Exercise directions
Please return every record exactly as written, leaving out the pictures.

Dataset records
== Segment start ==
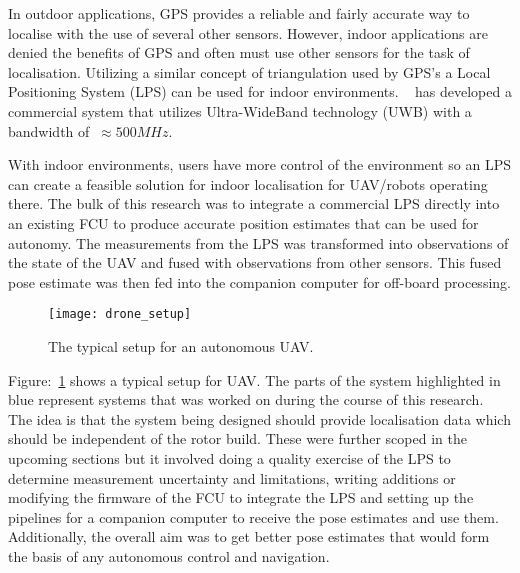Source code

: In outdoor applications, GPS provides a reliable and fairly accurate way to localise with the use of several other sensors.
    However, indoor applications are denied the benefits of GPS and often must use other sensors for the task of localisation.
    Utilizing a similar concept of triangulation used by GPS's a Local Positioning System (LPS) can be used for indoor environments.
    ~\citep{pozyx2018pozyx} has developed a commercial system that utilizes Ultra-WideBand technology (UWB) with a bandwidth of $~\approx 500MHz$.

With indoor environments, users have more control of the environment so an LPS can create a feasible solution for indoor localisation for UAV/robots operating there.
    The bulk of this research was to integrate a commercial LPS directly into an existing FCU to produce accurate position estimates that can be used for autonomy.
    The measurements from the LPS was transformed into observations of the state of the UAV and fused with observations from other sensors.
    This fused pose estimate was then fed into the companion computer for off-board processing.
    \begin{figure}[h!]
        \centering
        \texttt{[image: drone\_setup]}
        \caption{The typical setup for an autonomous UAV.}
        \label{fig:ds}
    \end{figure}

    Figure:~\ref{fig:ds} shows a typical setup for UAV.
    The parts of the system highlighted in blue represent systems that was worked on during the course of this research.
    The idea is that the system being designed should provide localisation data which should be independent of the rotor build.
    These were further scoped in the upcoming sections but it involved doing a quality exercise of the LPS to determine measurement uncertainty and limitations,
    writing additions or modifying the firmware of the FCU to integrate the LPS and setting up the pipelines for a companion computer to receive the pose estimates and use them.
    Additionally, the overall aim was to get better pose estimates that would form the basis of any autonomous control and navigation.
== Segment end ==
Answer section
Source code

: In outdoor applications, GPS provides a reliable and fairly accurate way to localise with the use of several other sensors.
    However, indoor applications are denied the benefits of GPS and often must use other sensors for the task of localisation.
    Utilizing a similar concept of triangulation used by GPS's a Local Positioning System (LPS) can be used for indoor environments.
    ~\citep{pozyx2018pozyx} has developed a commercial system that utilizes Ultra-WideBand technology (UWB) with a bandwidth of $~\approx 500MHz$.

With indoor environments, users have more control of the environment so an LPS can create a feasible solution for indoor localisation for UAV/robots operating there.
    The bulk of this research was to integrate a commercial LPS directly into an existing FCU to produce accurate position estimates that can be used for autonomy.
    The measurements from the LPS was transformed into observations of the state of the UAV and fused with observations from other sensors.
    This fused pose estimate was then fed into the companion computer for off-board processing.
    \begin{figure}[h!]
        \centering
        \texttt{[image: drone\_setup]}
        \caption{The typical setup for an autonomous UAV.}
        \label{fig:ds}
    \end{figure}

    Figure:~\ref{fig:ds} shows a typical setup for UAV.
    The parts of the system highlighted in blue represent systems that was worked on during the course of this research.
    The idea is that the system being designed should provide localisation data which should be independent of the rotor build.
    These were further scoped in the upcoming sections but it involved doing a quality exercise of the LPS to determine measurement uncertainty and limitations,
    writing additions or modifying the firmware of the FCU to integrate the LPS and setting up the pipelines for a companion computer to receive the pose estimates and use them.
    Additionally, the overall aim was to get better pose estimates that would form the basis of any autonomous control and navigation.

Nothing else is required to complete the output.